After David, it was some back seat blunders, not really important. I don’t remember them, they probably remember me. I’ve always been a little “expressive”. Then there was Trevor?!? Maybe not Trevor… yea his name was Terrance lol. I asked him to be my valentine in high school before my sister kicked me out of the house for kissing the Prince (not really worth it). Trevor/Terrance ended up wanting to be with Nikki, probably because she had a huge butt and he was southern.

After high school, I went to Georgetown and there were bigger fish to fry. First there was FedEx, because… well because. Then there was ATM. OOOH ATM! I stalked that boy! Much like I stalked “Jake Ryan”. I was destined to be Molly Ringwald in 16 candles, and I even had my Jake… This is what happens when you live your childhood vicariously through books and 80’s movies.
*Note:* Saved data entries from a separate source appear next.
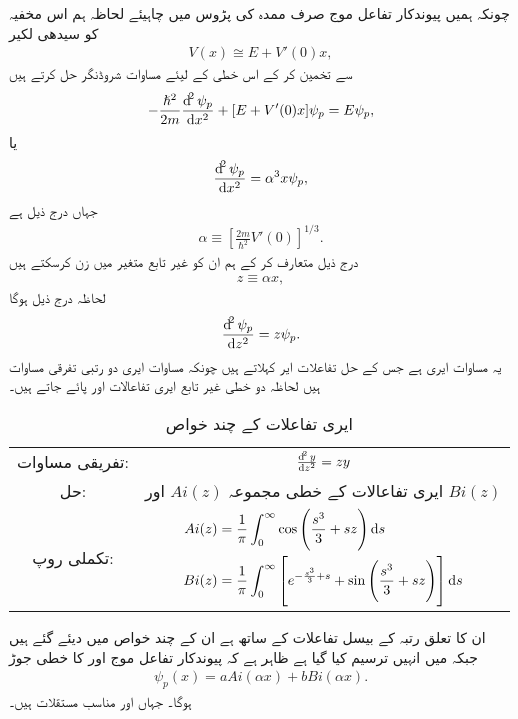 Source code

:چونکہ ہمیں پیوندکار تفاعل موج  صرف ممدہ کی پڑوس میں چاہیئے لحاظہ ہم اس مخفیہ کو سیدھی لکیر 
\begin{align}
	V(x) \cong E + V'(0)x,
\end{align}
سے تخمین کر کے اس خطی  کے لیئے مساوات شروڈنگر حل کرتے ہیں
\begin{align*}
	-\frac{\hslash^{2}}{2m} \frac{\dif^{2}\psi_{p}}{\dif x^{2}} +[E+V'(0)x]\psi_{p}=E\psi_{p},
\end{align*}
یا 
\begin{align}
	\frac{\dif^{2} \psi_{p}}{\dif x^{2}} = \alpha^{3} x\psi_{p},
\end{align}
جہاں درج ذیل ہے
\begin{align}
	\alpha\equiv\left[\frac{2m}{\hslash^{2}} V'(0)\right]^{1/3}.
\end{align}
درج ذیل متعارف کر کے ہم ان  کو غیر تابع متغیر میں زن کرسکتے ہیں
\begin{align}
	z\equiv\alpha x,
\end{align}
لحاظہ درج ذیل ہوگا
\begin{align}
	\frac{\dif^{2}\psi_{p}}{\dif z^{2}}=z\psi_{p}.
\end{align}
یہ مساوات ایری ہے جس کے حل تفاعلات ایر کہلاتے ہیں چونکہ مساوات ایری دو رتبی تفرقی مساوات ہیں لحاظہ دو خطی غیر تابع ایری تفاعالات  اور  پائے جاتے ہیں۔
\begin{table}[h!]
\centering
\caption{ایری تفاعلات کے چند خواص}
\label{table:1}
\begin{tabular}{|c c|}
\hline
تفریقی مساوات: & $\frac{\dif^2y}{\dif z^2}=zy$\\
حل: & ایری تفاعالات کے خطی مجموعہ $Ai(z)$ اور $Bi(z)$ \\
تکملی روپ: & 
{$\begin{aligned}
Ai(z)&=\frac{1}{\pi}\int_{0}^{\infty}\cos\left(\frac{s^3}{3}+sz\right)\dif s \\
Bi(z)&=\frac{1}{\pi}\int_{0}^{\infty}\left[e^{-\frac{s^3}{3}+s}+\sin\left(\frac{s^3}{3}+sz\right)\right]\dif s
\end{aligned}$}\\
\hline
\end{tabular}
\end{table}
ان کا تعلق رتبہ  کے بیسل تفاعلات کے ساتھ ہے ان کے چند خواص  میں دیئے گئے ہیں جبکہ  میں انہیں ترسیم کیا گیا ہے ظاہر ہے کہ پیوندکار تفاعل موج  اور  کا خطی جوڑ 
\begin{align}
	\psi_{p}(x) = aAi(\alpha x)+ bBi(\alpha x).
\end{align}
ہوگا۔ جہاں  اور  مناسب مستقلات ہیں۔

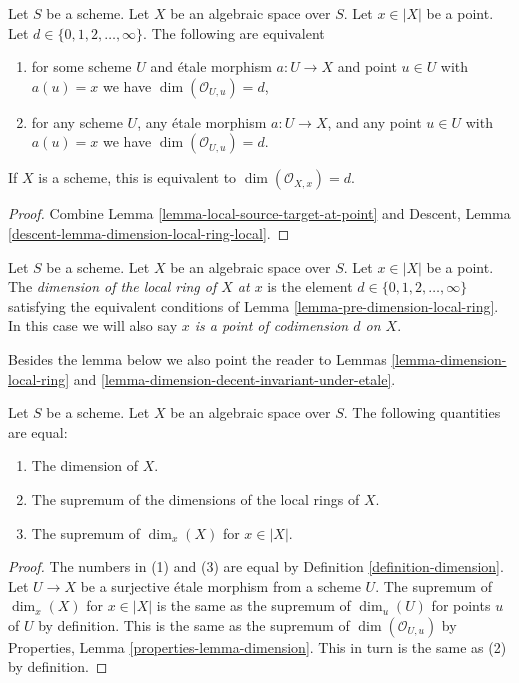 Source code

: \begin{lemma}
\label{lemma-pre-dimension-local-ring}
Let $S$ be a scheme.
Let $X$ be an algebraic space over $S$.
Let $x \in |X|$ be a point.
Let $d \in \{0, 1, 2, \ldots, \infty\}$.
The following are equivalent
\begin{enumerate}
\item for some scheme $U$ and \'etale morphism $a : U \to X$ and point
$u \in U$ with $a(u) = x$ we have $\dim(\mathcal{O}_{U, u}) = d$,
\item for any scheme $U$, any \'etale morphism $a : U \to X$, and any point
$u \in U$ with $a(u) = x$ we have $\dim(\mathcal{O}_{U, u}) = d$.
\end{enumerate}
If $X$ is a scheme, this is equivalent to $\dim(\mathcal{O}_{X, x}) = d$.
\end{lemma}

\begin{proof}
Combine
Lemma \ref{lemma-local-source-target-at-point} and
Descent, Lemma \ref{descent-lemma-dimension-local-ring-local}.
\end{proof}

\begin{definition}
\label{definition-dimension-local-ring}
Let $S$ be a scheme. Let $X$ be an algebraic space over $S$. Let $x \in |X|$
be a point. The {\it dimension of the local ring of $X$ at $x$} is
the element $d \in \{0, 1, 2, \ldots, \infty\}$ satisfying the equivalent
conditions of Lemma \ref{lemma-pre-dimension-local-ring}. In this case we
will also say {\it $x$ is a point of codimension $d$ on $X$}.
\end{definition}

\noindent
Besides the lemma below we also point the reader to
Lemmas \ref{lemma-dimension-local-ring} and
\ref{lemma-dimension-decent-invariant-under-etale}.

\begin{lemma}
\label{lemma-dimension}
Let $S$ be a scheme. Let $X$ be an algebraic space over $S$.
The following quantities are equal:
\begin{enumerate}
\item The dimension of $X$.
\item The supremum of the dimensions of the local rings of $X$.
\item The supremum of $\dim_x(X)$ for $x \in |X|$.
\end{enumerate}
\end{lemma}

\begin{proof}
The numbers in (1) and (3) are equal by Definition \ref{definition-dimension}.
Let $U \to X$ be a surjective \'etale morphism from a scheme $U$.
The supremum of $\dim_x(X)$ for $x \in |X|$ is the same as the
supremum of $\dim_u(U)$ for points $u$ of $U$ by definition.
This is the same as the supremum of $\dim(\mathcal{O}_{U, u})$ by
Properties, Lemma \ref{properties-lemma-dimension}. This in turn
is the same as (2) by definition.
\end{proof}




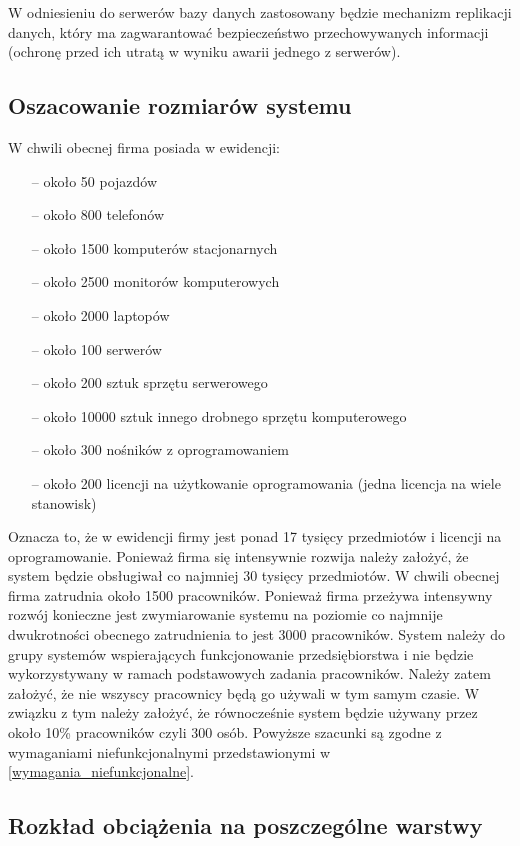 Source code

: W odniesieniu do serwerów bazy danych zastosowany będzie mechanizm replikacji danych, który ma zagwarantować bezpieczeństwo przechowywanych informacji (ochronę przed ich utratą w wyniku awarii jednego z serwerów).

\subsection{Oszacowanie rozmiarów systemu}

W chwili obecnej firma posiada w ewidencji:

\begin{itemize}
\item[--] około 50 pojazdów
\item[--] około 800 telefonów
\item[--] około 1500 komputerów stacjonarnych
\item[--] około 2500 monitorów komputerowych
\item[--] około 2000 laptopów
\item[--] około 100 serwerów
\item[--] około 200 sztuk sprzętu serwerowego
\item[--] około 10000 sztuk innego drobnego sprzętu komputerowego
\item[--] około 300 nośników z oprogramowaniem
\item[--] około 200 licencji na użytkowanie oprogramowania (jedna licencja na wiele stanowisk)
\end{itemize}

Oznacza to, że w ewidencji firmy jest ponad 17 tysięcy przedmiotów i
licencji na oprogramowanie. Ponieważ firma się intensywnie rozwija
należy założyć, że system będzie obsługiwał co najmniej 30 tysięcy
przedmiotów. W chwili obecnej firma zatrudnia około 1500
pracowników. Ponieważ firma przeżywa intensywny rozwój konieczne jest
zwymiarowanie systemu na poziomie co najmnije dwukrotności obecnego
zatrudnienia to jest 3000 pracowników. System należy do grupy systemów
wspierających funkcjonowanie przedsiębiorstwa i nie będzie
wykorzystywany w ramach podstawowych zadania pracowników. Należy zatem
założyć, że nie wszyscy pracownicy będą go używali w tym samym
czasie. W związku z tym należy założyć, że równocześnie system będzie
używany przez około 10\% pracowników czyli 300 osób. Powyższe szacunki
są zgodne z wymaganiami niefunkcjonalnymi przedstawionymi w
\ref{wymagania_niefunkcjonalne}.

\subsection{Rozkład obciążenia na poszczególne warstwy}

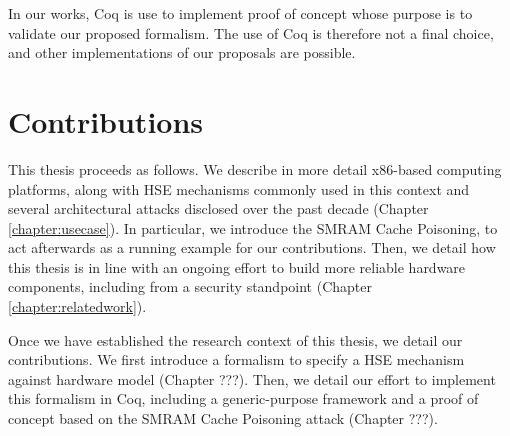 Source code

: In our works, Coq is use to implement proof of concept whose purpose is to
validate our proposed formalism.
%
The use of Coq is therefore not a final choice, and other implementations of our
proposals are possible.

\section{Contributions}

This thesis proceeds as follows.
%
We describe in more detail x86-based computing platforms, along with HSE
mechanisms commonly used in this context and several architectural attacks
disclosed over the past decade (Chapter\,\ref{chapter:usecase}).
%
In particular, we introduce the SMRAM Cache Poisoning, to act afterwards as a
running example for our contributions.
%
Then, we detail how this thesis is in line with an ongoing effort to build more
reliable hardware components, including from a security standpoint
(Chapter\,\ref{chapter:relatedwork}).

Once we have established the research context of this thesis, we detail our
contributions.
%
We first introduce a formalism to specify a HSE mechanism against hardware model
(Chapter ???).
%
Then, we detail our effort to implement this formalism in Coq, including a
generic-purpose framework and a proof of concept based on the SMRAM Cache
Poisoning attack (Chapter ???).
%
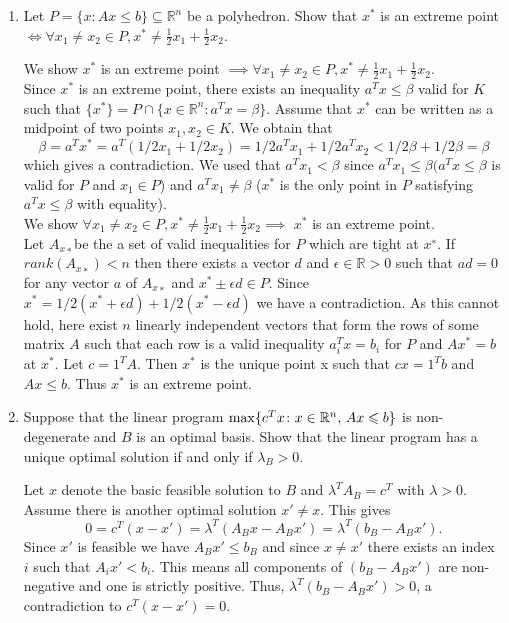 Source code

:\documentclass[11pt]{article}
\institute{\'Ecole Polytechnique F\'ed\'erale de Lausanne}
\newcommand{\setR}{\mathbb{R}}
\renewcommand{\leq}{\leqslant}
\begin{document}
\makeheader

\begin{enumerate}[1)]
\item Let $P = \{x: A x \leq b\} \subseteq \setR^n$ be a polyhedron. Show that $x^\ast$ is an extreme point $\iff \forall x_1 \neq x_2 \in P, x^\ast \neq \frac{1}{2}x_1 + \frac{1}{2}x_2$. 


\begin{solution}
We show $x^\ast$ is an extreme point $\implies \forall x_1 \neq x_2 \in P, x^\ast \neq \frac{1}{2}x_1 + \frac{1}{2}x_2$.
\\

Since $x^\ast$ is an extreme point, there exists an inequality $a^T x≤β$ valid for $K$ such that $\{x^\ast\}= P∩\{x∈
\setR^n : a^T x= β\}$. Assume that $x^\ast$ can be written as a midpoint of two points $x_1,x_2∈K$. We obtain
that
$$β= a^T x^\ast= a^T (1/2x_1+ 1/2x_2) = 1/2a^T x_1+ 1/2a^T x_2 <1/2β+ 1/2 β= β$$
which gives a contradiction. We used that $a^T x_1 < β$ since $a^T x_1 ≤β (a^T x ≤β$ is valid for $P$ and $x_1 ∈P$) and $a^T x_1\neq β$ ($x^\ast$ is the only point in $P$ satisfying $a^T x≤β$ with equality).\\



We show $\forall x_1 \neq x_2 \in P, x^\ast \neq \frac{1}{2}x_1 + \frac{1}{2}x_2 \implies $ $x^\ast$ is an extreme point. \\


Let $A_{x∗} $be the a set of valid inequalities for $P$ which
are tight at $x^∗$. If $rank(A_{x∗} ) < n$ then there exists a vector $d$ and $\epsilon ∈\setR>0$ such that $ad = 0$ for
any vector $a$ of $A_{x∗}$ and $x^\ast ±\epsilon d \in P$. Since $x^\ast=  1/2(x^\ast + \epsilon d) + 1/2(x^\ast
−\epsilon d)$ we have a contradiction. As this cannot hold, here exist $n$ linearly independent vectors that form the rows of some matrix $A$ such that each row is a valid inequality $a_i^T x = b_i$ for $P$ and $Ax^\ast = b$ at $x^\ast$. Let $c= 1^T A$. Then $x^\ast$ is the unique point x such that $cx= 1^T b$ and $Ax≤b$. Thus $x^\ast$ is an extreme point.

\end{solution}


\item Suppose that the linear program $\max \{c^Tx \colon x \in \R^n, \, Ax \leq b\}$ is non-degenerate and $B$ is an optimal basis. Show that the linear program has a unique optimal solution if and only if $\lambda_B>0$. 


\begin{solution}
Let $x$ denote the basic feasible solution to $B$ and $λ^TA_B = c^T$ with $λ>0$. Assume there is another optimal solution $x' \neq x$. This gives
$$0 = c^T(x−x') = \lambda^T(A_B x - A_Bx') = \lambda^T(b_B - A_Bx').$$
Since $x'$ is feasible we have $A_B x' ≤b_B$ and since $x\neq x'$ there exists an index $i$ such that
$A_ix' < b_i$. This means all components of $(b_B−A_B x')$ are non-negative and one is strictly
positive. Thus, $λ^T (b_B−A_B x') >0$, a contradiction to $c^T(x-x') = 0$.



\end{solution}
\end{enumerate}
\end{document}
DELUSIONAL! Well I think ATM knew I stalked him. I’m glad I’m over that. You really shouldn’t send a 16 year old to college. Seriously!

After a few failed online relationships… I’m so glad BlackPlanet is discontinued *sigh*. I went abroad and there was Mansour. I was stuck on stupid. That’s what happens when you mistake lust for love. You end up dismissing your morals and changing your life path because you want to believe that what your hormones are telling you. “This is love”, they whisper. “This is your soul mate”, they seduce you with something you think you’ve been longing for. And it’s constant butterflies. But in reality, a man who won’t make a way for himself; let’s his mother criticize you; ignores your needs… probably isn’t true love.

So I was done. I was tired of searching and failing and crying. Who the crap wants to cry? So now I resort to picking men with questionable sexuality: The Racist, Mr. O, Arctic Wind. What the crap? I pick the most innocent/sensitive/ safe men to invest my energy. And you know what? It’s because I’m scared to get my feelings hurt.

I have the Tracey Turnblad syndrome: As soon as someone looks at me, treats me nicely, makes a small advance towards friendship and I’m already planning our life together. I mean I go from zero to 120 in 60 seconds. The worst part is I know why. I’ve never believed in my value. I’ve never thought I was pretty or even worth an ounce of attention. Whether that be past-practice or just a figment of my overactive imagination, it’s become ingrained in my molecules. What is my significance? I never knew I outwardly portrayed the helpless victim hat until I was in Japan and Tyson told me offhandedly: “stop apologizing. It’s like you’re apologizing for your very existence” (definitely a paraphrase).

You don’t realize how people can change your life until they do. I’m so tired of apologizing for my existence and then hearing bells when someone finally acknowledges me. I’m tired of playing the supporting the actress when I’m truly the lead.

I can’t wait til the bells I hear are the real bells, not the clinking of dreams crashing.